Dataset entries
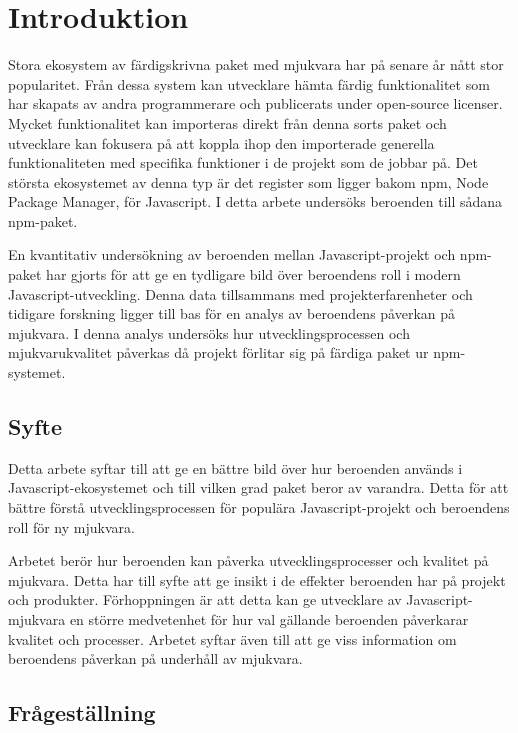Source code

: \section{Introduktion}
\label{sec:joel_o-introduction}
Stora ekosystem av färdigskrivna paket med mjukvara har på senare år nått stor popularitet.\cite{Wittern:2016} Från dessa system kan utvecklare hämta färdig funktionalitet som har skapats av andra programmerare och publicerats under open-source licenser. Mycket funktionalitet kan importeras direkt från denna sorts paket och utvecklare kan fokusera på att koppla ihop den importerade generella funktionaliteten med specifika funktioner i de projekt som de jobbar på. Det största ekosystemet av denna typ är det register som ligger bakom npm, Node Package Manager, för Javascript.\cite{Decan2018} I detta arbete undersöks beroenden till sådana npm-paket.

En kvantitativ undersökning av beroenden mellan Javascript-projekt och npm-paket har gjorts för att ge en tydligare bild över beroendens roll i modern Javascript-utveckling. Denna data tillsammans med projekterfarenheter och tidigare forskning ligger till bas för en analys av beroendens påverkan på mjukvara. I denna analys undersöks hur utvecklingsprocessen och mjukvarukvalitet påverkas då projekt förlitar sig på färdiga paket ur npm-systemet.

\subsection{Syfte}
Detta arbete syftar till att ge en bättre bild över hur beroenden används i Javascript-ekosystemet och till vilken grad paket beror av varandra. Detta för att bättre förstå utvecklingsprocessen för populära Javascript-projekt och beroendens roll för ny mjukvara.

Arbetet berör hur beroenden kan påverka utvecklingsprocesser och kvalitet på mjukvara. Detta har till syfte att ge insikt i de effekter beroenden har på projekt och produkter. Förhoppningen är att detta kan ge utvecklare av Javascript-mjukvara en större medvetenhet för hur val gällande beroenden påverkarar kvalitet och processer. Arbetet syftar även till att ge viss information om beroendens påverkan på underhåll av mjukvara.

\subsection{Frågeställning}
\label{subsec:joel_o-research-questions}

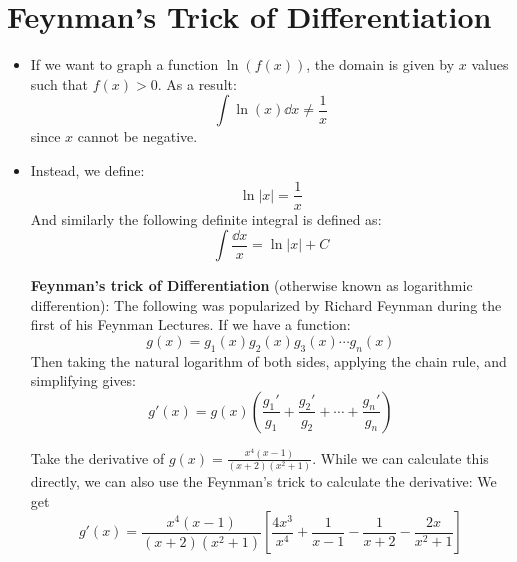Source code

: \section{Feynman's Trick of Differentiation}
\begin{itemize}
    \item If we want to graph a function $\ln(f(x))$, the domain is given by $x$ values such that $f(x)>0$. As a result:
    \begin{equation}
        \int \ln(x) \dd{x} \neq \frac{1}{x}
        \label{eq:}
    \end{equation}
    since $x$ cannot be negative.
    \item Instead, we define:
    \begin{equation}
        \ln|x| = \frac{1}{x}
        \label{eq:}
    \end{equation}
    And similarly the following definite integral is defined as:
    \begin{equation}
        \int \frac{\dd{x}}{x} = \ln|x|+C
        \label{eq:}
    \end{equation}
    \begin{theorem}
        \textbf{Feynman's trick of Differentiation} (otherwise known as logarithmic differention): The following was popularized by Richard Feynman during the first of his Feynman Lectures. If we have a function:
        \begin{equation}
            g(x)=g_1(x)g_2(x)g_3(x)\cdots g_n(x)
            \label{eq:}
        \end{equation}
         Then taking the natural logarithm of both sides, applying the chain rule, and simplifying gives:
         \begin{equation}
             g'(x) = g(x)\left(\frac{g_1'}{g_1}+\frac{g_2'}{g_2}+\cdots+\frac{g_n'}{g_n}\right)
             \label{eq:}
         \end{equation}
    \end{theorem}
    \begin{example}
        Take the derivative of $g(x) = \frac{x^4(x-1)}{(x+2)(x^2+1)}.$ While we can calculate this directly, we can also use the Feynman's trick to calculate the derivative: We get
        \begin{equation}
            g'(x) = \frac{x^4(x-1)}{(x+2)(x^2+1)} \left[\frac{4x^3}{x^4}+\frac{1}{x-1}-\frac{1}{x+2}-\frac{2x}{x^2+1}\right]
        \end{equation}
    \end{example}
\end{itemize}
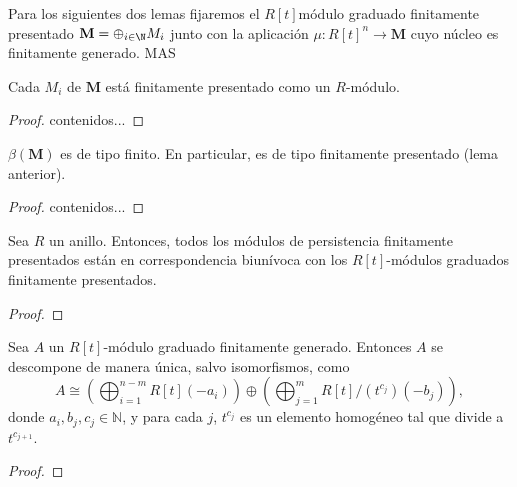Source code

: Para los siguientes dos lemas fijaremos el \(R[t]\)módulo graduado finitamente presentado \(\mathbf{M} = \oplus_{i \in \N} M_i\) junto con la aplicación \(\mu : R[t]^n \to \mathbf{M}\) cuyo núcleo es finitamente generado. MAS

\begin{lema}
	Cada \(M_i\) de \(\mathbf{M}\) está finitamente presentado como un \(R\)-módulo.
\end{lema}
\begin{proof}
	contenidos...
\end{proof}

\begin{lema}
	\(\beta(\mathbf{M})\) es de tipo finito. En particular, es de tipo finitamente presentado (lema anterior).
\end{lema}
\begin{proof}
	contenidos...
\end{proof}

\begin{teorema}
	Sea \( R \) un anillo. Entonces, todos los módulos de persistencia finitamente presentados están en correspondencia biunívoca con los \( R[t] \)-módulos graduados finitamente presentados.
\end{teorema}

\begin{proof}
\end{proof}

\begin{teorema}
	Sea \( A \) un \( R[t] \)-módulo graduado finitamente generado. Entonces \( A \) se descompone de manera única, salvo isomorfismos, como
	\[
	A \cong \left( \bigoplus_{i=1}^{n-m} R[t](-a_i) \right) \oplus \left( \bigoplus_{j=1}^{m} R[t]/(t^{c_j})(-b_j) \right),
	\]
	donde \( a_i, b_j, c_j \in \mathbb{N} \), y para cada \( j \), \( t^{c_j} \) es un elemento homogéneo tal que divide a \( t^{c_{j+1}} \).
\end{teorema}

\begin{proof}
\end{proof}

\endinput
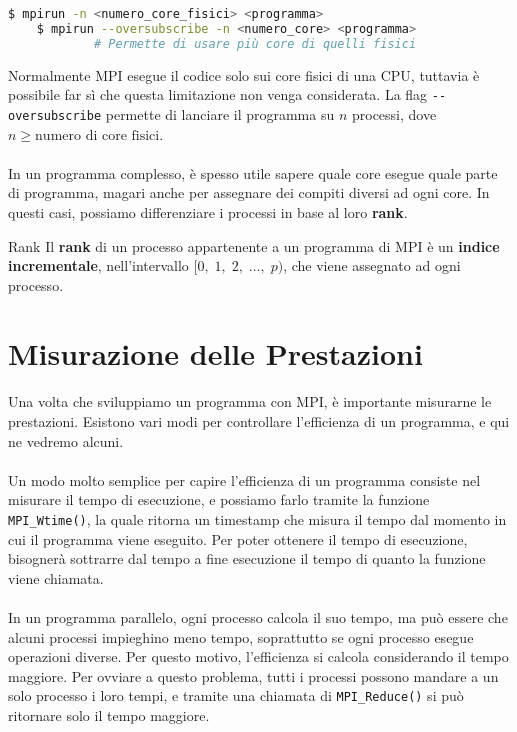 \begin{lstlisting}[language = bash, numbers = none, columns=fullflexible]
    $ mpirun -n <numero_core_fisici> <programma>
    $ mpirun --oversubscribe -n <numero_core> <programma>
            # Permette di usare più core di quelli fisici
\end{lstlisting}

Normalmente MPI esegue il codice solo sui core fisici di una CPU, tuttavia è possibile far sì che questa limitazione non venga considerata. La flag \verb|--oversubscribe| permette di lanciare il programma su $n$ processi, dove $n \geq \text{numero di core fisici}$.
\\\\
In un programma complesso, è spesso utile sapere quale core esegue quale parte di programma, magari anche per assegnare dei compiti diversi ad ogni core. In questi casi, possiamo differenziare i processi in base al loro \textbf{rank}.

\begin{definition}{Rank}
    Il \textbf{rank} di un processo appartenente a un programma di MPI è un \textbf{indice incrementale}, nell'intervallo $[0, \; 1, \; 2, \; \dots , \; p)$, che viene assegnato ad ogni processo.
\end{definition}


\section{Misurazione delle Prestazioni}

Una volta che sviluppiamo un programma con MPI, è importante misurarne le prestazioni. Esistono vari modi per controllare l'efficienza di un programma, e qui ne vedremo alcuni.
\\\\
Un modo molto semplice per capire l'efficienza di un programma consiste nel misurare il tempo di esecuzione, e possiamo farlo tramite la funzione \verb|MPI_Wtime()|, la quale ritorna un timestamp che misura il tempo dal momento in cui il programma viene eseguito. Per poter ottenere il tempo di esecuzione, bisognerà sottrarre dal tempo a fine esecuzione il tempo di quanto la funzione viene chiamata.
\\\\
In un programma parallelo, ogni processo calcola il suo tempo, ma può essere che alcuni processi impieghino meno tempo, soprattutto se ogni processo esegue operazioni diverse. Per questo motivo, l'efficienza si calcola considerando il tempo maggiore. Per ovviare a questo problema, tutti i processi possono mandare a un solo processo i loro tempi, e tramite una chiamata di \verb|MPI_Reduce()| si può ritornare solo il tempo maggiore.

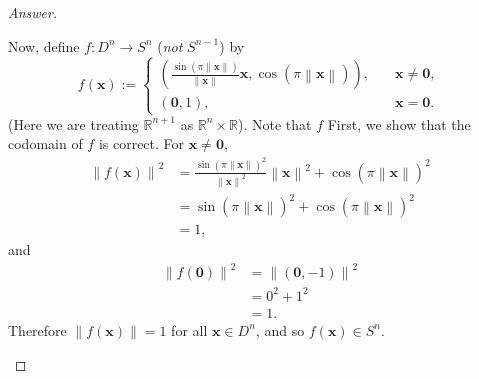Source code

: \documentclass[12pt]{article}
\newcommand{\real}{\mathbb{R}}
\newcommand{\ita}[1]{\textit{#1}}
\newcommand\paren[1]{\left( #1 \right)}
\newcommand{\norm}[1]{\left \| #1 \right \|}
\theoremstyle{definition}
\begin{document}
\begin{proof}[Answer]
\begin{enumerate}[(a)]
        Now, define $f : D^n \to S^n$ (\ita{not} $S^{n-1}$) by 
        \[
            f \paren{ \mathbf{x} } := \begin{cases}
                \paren{ \frac{ \sin \paren{ \pi \norm { \mathbf{x} } } }{\norm{\mathbf{x}}} \mathbf{x} , \cos \paren{ \pi \norm{ \mathbf{x} } } } , & \quad \mathbf{x} \neq \mathbf{0}, \\
                (\mathbf{0},1) , & \quad \mathbf{x} = \mathbf{0}.
            \end{cases}
        \]
        (Here we are treating $\real^{n+1}$ as $\real^n \times \real$). Note that $f$ 
        First, we show that the codomain of $f$ is correct. For $\mathbf{x} \neq \mathbf{0}$, 
        \begin{align*}
            \norm{ f \paren{ \mathbf{x} } }^2 & = \frac{ \sin \paren{ \pi \norm { \mathbf{x} } }^2 }{\norm{\mathbf{x}}^2} \norm{\mathbf{x}}^2 + \cos \paren{ \pi \norm{ \mathbf{x} } }^2 \\
            & = \sin \paren{ \pi \norm{ \mathbf{x} } }^2 + \cos \paren{ \pi \norm{ \mathbf{x} } }^2 \\
            & = 1,
        \end{align*}
        and 
        \begin{align*}
            \norm{ f \paren{ \mathbf{0} } }^2 & = \norm{ \paren{ \mathbf{0} , -1 } }^2 \\
            & = 0^2 + 1^2 \\
            & = 1.
        \end{align*}
        Therefore $\norm{ f \paren{ \mathbf{x} } } = 1$ for all $\mathbf{x} \in D^n$, and so $f \paren{ \mathbf{x} } \in S^n$. 
        

\end{enumerate}
\end{proof}
\end{document}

What you are asked to do: Within the records above, count the lines that contain "oversubscribe" and give only that number.

The completed task: 2